KrippenlandschaftEin schöner Brauch ist es, zu Beginn der Adventszeit in einer Ecke des Wohn- oder Esszimmers eine kleine Krippenlandschaft aufzubauen, in der Maria und Josef mit dem Eselchen wandern und schließlich an Weihnachten ankommen können. Auf diese Weise können Kinder an der Wanderung von Josef und Maria durch die Adventszeit hindurch teilhaben und bildlich nachvollziehen, was das Weihnachtsfest bedeutet.

Eine Krippenlandschaft entsteht

Man breitet ein braunes Tuch aus und legt darauf ein paar schön geformte Äste, Zweige und größere Rindenstücke, vielleicht etwas Moos sowie größere und kleine Steine. Dazwischen kann man einen blühenden Weihnachtsstern, ein paar frische Christrosen oder eine Rose stellen, dann wirkt die Landschaft lebendiger. Auch eine Kerze kann man dazufügen und spätnachmittags, wenn es dunkel geworden ist, anzünden. Das lädt dazu ein, sich in der Nähe der Krippe gemütlich zu versammeln, um etwas zu basteln oder eine Adventsgeschichte (siehe Buchtipps) zu lesen.
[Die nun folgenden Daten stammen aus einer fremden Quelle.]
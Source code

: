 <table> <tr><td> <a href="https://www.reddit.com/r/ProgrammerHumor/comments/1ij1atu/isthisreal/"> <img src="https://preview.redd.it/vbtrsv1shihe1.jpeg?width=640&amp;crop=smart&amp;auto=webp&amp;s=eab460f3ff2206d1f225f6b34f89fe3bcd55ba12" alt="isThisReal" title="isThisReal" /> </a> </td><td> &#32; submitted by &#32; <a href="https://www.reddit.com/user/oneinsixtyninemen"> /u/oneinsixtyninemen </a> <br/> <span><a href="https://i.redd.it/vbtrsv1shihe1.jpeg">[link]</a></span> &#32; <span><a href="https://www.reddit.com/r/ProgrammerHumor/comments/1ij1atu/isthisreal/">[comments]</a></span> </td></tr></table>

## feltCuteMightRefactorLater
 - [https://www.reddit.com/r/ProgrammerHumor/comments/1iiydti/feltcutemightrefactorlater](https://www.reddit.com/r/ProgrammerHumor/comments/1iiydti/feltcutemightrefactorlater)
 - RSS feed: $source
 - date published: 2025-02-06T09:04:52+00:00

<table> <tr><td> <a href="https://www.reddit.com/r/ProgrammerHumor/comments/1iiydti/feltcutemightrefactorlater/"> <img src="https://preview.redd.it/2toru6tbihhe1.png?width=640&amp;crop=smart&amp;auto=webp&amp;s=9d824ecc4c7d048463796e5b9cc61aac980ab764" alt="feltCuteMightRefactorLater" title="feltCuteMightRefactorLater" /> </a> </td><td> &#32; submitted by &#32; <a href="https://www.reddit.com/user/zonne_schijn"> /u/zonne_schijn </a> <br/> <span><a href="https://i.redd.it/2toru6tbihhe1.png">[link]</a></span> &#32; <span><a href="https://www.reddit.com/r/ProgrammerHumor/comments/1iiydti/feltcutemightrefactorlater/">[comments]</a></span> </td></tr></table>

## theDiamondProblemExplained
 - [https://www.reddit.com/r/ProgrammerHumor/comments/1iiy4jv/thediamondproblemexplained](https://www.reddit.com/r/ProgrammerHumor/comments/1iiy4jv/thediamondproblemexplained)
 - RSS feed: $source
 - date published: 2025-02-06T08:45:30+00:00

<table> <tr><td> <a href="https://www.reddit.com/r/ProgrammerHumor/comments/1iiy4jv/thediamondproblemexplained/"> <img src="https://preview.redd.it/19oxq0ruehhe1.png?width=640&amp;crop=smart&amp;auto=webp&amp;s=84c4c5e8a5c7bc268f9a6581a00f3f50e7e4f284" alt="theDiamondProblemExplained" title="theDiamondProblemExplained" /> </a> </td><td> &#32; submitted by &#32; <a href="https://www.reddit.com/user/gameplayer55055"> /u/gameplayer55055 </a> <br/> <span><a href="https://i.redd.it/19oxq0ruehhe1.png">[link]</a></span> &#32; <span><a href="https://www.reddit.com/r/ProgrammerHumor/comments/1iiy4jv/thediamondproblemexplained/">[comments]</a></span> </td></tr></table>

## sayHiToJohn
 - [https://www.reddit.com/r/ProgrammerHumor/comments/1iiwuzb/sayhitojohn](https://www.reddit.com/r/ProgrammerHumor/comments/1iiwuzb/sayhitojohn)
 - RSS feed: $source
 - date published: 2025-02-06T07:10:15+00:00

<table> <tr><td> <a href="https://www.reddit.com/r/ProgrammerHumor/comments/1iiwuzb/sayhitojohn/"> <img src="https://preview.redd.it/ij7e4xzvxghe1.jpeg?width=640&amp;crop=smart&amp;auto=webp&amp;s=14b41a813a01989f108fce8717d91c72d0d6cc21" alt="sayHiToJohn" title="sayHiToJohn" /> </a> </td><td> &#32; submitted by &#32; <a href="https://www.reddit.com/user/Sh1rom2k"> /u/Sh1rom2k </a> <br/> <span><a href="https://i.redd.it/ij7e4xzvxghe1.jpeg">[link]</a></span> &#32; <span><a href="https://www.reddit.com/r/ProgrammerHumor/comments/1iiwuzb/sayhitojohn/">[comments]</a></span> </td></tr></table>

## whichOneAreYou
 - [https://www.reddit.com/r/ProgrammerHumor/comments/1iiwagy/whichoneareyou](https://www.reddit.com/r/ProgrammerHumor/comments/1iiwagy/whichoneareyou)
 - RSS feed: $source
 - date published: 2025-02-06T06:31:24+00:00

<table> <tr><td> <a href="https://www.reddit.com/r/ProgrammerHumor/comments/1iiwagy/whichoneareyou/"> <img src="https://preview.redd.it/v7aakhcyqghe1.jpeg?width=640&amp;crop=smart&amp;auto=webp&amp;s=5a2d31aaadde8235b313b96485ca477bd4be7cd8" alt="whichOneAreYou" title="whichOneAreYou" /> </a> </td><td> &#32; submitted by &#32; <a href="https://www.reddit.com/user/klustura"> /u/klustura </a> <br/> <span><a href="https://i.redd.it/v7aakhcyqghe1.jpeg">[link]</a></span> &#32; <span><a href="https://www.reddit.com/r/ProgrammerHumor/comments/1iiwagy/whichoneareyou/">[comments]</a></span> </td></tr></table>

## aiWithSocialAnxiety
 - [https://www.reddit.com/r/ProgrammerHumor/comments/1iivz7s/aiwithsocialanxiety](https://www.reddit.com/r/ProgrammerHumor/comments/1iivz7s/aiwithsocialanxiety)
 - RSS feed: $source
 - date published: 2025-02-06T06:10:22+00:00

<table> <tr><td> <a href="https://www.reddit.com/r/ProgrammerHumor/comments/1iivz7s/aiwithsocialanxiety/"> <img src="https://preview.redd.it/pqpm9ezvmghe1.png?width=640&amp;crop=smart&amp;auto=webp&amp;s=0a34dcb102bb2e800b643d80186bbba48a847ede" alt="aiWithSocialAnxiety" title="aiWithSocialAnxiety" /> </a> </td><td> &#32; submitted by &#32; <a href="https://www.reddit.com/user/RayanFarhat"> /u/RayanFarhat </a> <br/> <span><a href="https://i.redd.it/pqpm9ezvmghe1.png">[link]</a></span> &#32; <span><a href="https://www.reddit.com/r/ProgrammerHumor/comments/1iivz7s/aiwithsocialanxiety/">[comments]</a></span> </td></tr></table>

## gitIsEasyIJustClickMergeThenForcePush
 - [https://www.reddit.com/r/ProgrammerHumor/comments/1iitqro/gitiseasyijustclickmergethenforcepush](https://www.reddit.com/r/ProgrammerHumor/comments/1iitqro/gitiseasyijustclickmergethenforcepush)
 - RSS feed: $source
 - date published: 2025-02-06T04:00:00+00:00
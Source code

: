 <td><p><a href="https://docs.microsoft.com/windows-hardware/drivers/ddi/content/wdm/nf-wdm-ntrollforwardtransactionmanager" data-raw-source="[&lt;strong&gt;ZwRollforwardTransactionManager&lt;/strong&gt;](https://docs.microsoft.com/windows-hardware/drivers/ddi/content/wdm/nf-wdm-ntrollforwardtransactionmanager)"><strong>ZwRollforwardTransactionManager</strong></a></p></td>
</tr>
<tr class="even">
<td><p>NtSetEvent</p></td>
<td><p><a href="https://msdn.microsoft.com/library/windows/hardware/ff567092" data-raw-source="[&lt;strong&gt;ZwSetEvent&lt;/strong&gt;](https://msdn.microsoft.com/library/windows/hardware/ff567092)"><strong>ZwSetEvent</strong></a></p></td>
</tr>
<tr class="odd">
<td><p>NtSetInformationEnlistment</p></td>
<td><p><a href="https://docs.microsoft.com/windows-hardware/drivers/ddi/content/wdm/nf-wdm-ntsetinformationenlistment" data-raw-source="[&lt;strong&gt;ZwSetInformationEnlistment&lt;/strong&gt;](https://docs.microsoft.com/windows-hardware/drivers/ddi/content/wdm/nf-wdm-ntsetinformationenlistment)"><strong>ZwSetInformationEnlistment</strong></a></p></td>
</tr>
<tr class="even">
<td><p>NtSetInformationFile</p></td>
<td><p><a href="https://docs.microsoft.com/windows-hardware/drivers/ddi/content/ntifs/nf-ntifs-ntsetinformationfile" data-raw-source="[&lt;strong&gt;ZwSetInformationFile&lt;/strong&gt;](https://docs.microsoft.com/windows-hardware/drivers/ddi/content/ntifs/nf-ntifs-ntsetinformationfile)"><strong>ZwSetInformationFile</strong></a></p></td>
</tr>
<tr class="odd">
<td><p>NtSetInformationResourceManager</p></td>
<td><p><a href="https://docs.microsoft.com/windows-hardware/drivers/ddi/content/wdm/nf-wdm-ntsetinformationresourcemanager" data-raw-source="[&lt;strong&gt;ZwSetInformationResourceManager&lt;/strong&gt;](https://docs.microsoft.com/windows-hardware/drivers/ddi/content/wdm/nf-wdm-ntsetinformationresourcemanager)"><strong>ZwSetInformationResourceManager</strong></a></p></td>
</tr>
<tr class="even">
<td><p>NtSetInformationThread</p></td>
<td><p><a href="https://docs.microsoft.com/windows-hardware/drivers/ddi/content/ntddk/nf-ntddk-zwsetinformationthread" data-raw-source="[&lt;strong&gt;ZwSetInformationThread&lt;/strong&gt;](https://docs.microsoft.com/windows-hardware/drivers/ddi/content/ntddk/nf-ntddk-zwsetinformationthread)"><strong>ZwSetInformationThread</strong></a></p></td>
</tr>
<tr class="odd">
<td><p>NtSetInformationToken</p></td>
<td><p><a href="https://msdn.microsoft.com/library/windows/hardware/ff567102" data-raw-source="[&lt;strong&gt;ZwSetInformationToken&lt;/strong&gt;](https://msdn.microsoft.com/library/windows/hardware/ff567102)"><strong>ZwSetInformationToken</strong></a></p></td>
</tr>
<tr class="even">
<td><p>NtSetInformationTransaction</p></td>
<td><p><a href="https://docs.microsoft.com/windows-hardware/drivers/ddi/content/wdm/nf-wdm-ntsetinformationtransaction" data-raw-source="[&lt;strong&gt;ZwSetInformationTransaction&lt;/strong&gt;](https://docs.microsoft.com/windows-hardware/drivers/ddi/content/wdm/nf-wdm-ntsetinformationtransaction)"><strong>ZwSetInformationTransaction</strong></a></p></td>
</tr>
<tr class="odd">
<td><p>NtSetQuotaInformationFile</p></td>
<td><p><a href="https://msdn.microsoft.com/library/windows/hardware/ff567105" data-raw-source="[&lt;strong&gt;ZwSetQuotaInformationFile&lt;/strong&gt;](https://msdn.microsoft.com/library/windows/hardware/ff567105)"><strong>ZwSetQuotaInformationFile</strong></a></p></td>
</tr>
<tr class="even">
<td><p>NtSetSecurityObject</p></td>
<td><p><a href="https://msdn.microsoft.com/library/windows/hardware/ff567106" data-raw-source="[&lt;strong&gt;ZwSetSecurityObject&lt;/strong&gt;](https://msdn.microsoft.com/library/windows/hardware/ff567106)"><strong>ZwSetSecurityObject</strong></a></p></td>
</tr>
Traditionell kommen in der ersten Woche die Steine (schöne Steine von draußen, Versteinerungen, Halbedelsteine oder Kristalle), in der zweiten Woche die Pflanzen (getrocknetes Moos, kleine Zweige und Tannenzapfen), in der dritten die Tiere (Schafe und Ochse im Stall) und in der letzten Adventswoche die Hirten dazu. Gerne ergänzen die Kinder die Krippe mit Schätzen, die sie auf ihren Spaziergängen im Dezember finden.

Jeden Tag werden Maria und Josef auf diesem Weg ein Stückchen weitergerückt, bis sie an Heilig Abend im Stall ankommen und das Jesuskindlein, von den Kindern lang erwartet, endlich in der Krippe liegt.

Der Stall wird mit echtem Stroh ausgefüllt, das Sie in jeder Zoohandlung bekommen. Als Krippe für das Jesuskindlein dient ein Stück Rinde, auf die etwas ungesponnene Wolle oder ein Stück weiches Tuch gelegt wird.

Die Kinder dürfen Maria und Josef und das Eselchen täglich weiterrücken.

Sie brauchen:

  • Krippenfiguren: Maria, Josef, Christuskindlein, 2 Hirten, 1 Esel, 1 Ochse, Schafe und ein Tuch für den Weg
  • Äste, Rinde, schöne Steine von draußen, kleine Kristalle oder Halbedelsteine, Tannenzapfen, Trockenblumen aus dem Pflanzenmarkt und braune Knete, um sie zu befestigen, frische Zweige und eine Weihnachtssternpflanze
  • 1 Kerze
  • 1 Stall und ein großes Brett als Unterlage
  • Stroh aus der Tierhandlung
  • Bienenwachs aus dem Bastelladen

Stallanleitung:

Anleitung 1: Über ein größeres, gewölbtes Geäst, das man mit Schleifpapier glatt gerieben hat, hängt man ein Tuch als Stall

Anleitung 2: Man klebt zwei Bretter an ihrem Ende giebelförmig zusammen und fügt noch eine dreieckige Rückwand an. Auf die Bretter kann man mit Bienenwachs Moos und Rindenstückchen kleben, das riecht gut und sieht schön aus.